By using a PDF sandbox as part of daily operating systems, companies will protect themselves against some attacks but also will be able to check the provenance of PDFs received: the sender’s details, the real source of the document, and much more. However, the existence of PDF sandboxing software and online services does not necessarily ensure their use. Each machine must be carefully configured to open the PDF document type in the sandbox environment rather than the helper app, such as Acrobat Reader. That takes time and investment by the organization’s IT department and any security staff it employs.
Move beyond malware in PDF victimhood
If we unravel the nature and history of the PDF document, we find that it is little more than a Postscript document with what was, until 2008, a proprietary wrapper. This comprises only some compression algorithms and font descriptions. These elements are not always necessary to render the document’s contents. The Postscript language was originally designed for printers to render information sent to them, faithfully representing the author’s design down to how each mark on the page was to be reproduced.

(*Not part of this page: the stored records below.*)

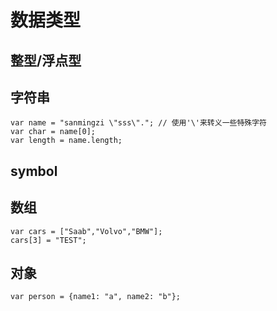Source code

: # 数据类型

## 整型/浮点型

## 字符串

```
var name = "sanmingzi \"sss\"."; // 使用'\'来转义一些特殊字符
var char = name[0];
var length = name.length;
```

## symbol

## 数组

```
var cars = ["Saab","Volvo","BMW"];
cars[3] = "TEST";
```

## 对象

```
var person = {name1: "a", name2: "b"};
```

Sending .ps (Postscript) or .eps (encapsulated Postscript) documents instead of PDFs may, therefore, take away many of the PDF-carried menaces. The downside is filesize (Postscript files are natively uncompressed), plus many users’ devices may not have immediately obvious default applications configured to automatically interpret .ps files. Filesize itself is much less of an issue in 2024 than it was historically – the automatic compression/expansion in the PDF file format is one element of the format’s rise in popularity before the days of fast broadband and cheap storage. But many PDF reading applications can also parse Postscript files by default, so recipients can receive information as easily as they do with a PDF.
The cybersecurity argument for .eps and .ps file exchange is, therefore, one of security-by-obscurity. Hackers and bad actors will always spend their time and energy developing malware that’s carried via the most common methods. Malicious campaigns comprising corrupted Postscript files are theoretically possible but highly unlikely until a statistically significant number of organizations make them the de facto medium of rich media interchange. It’s just one way companies can keep their attack surface much smaller than that of others. And that smaller surface is often enough to remove the organization from the attackers’ definition of a ‘low hanging fruit’ target.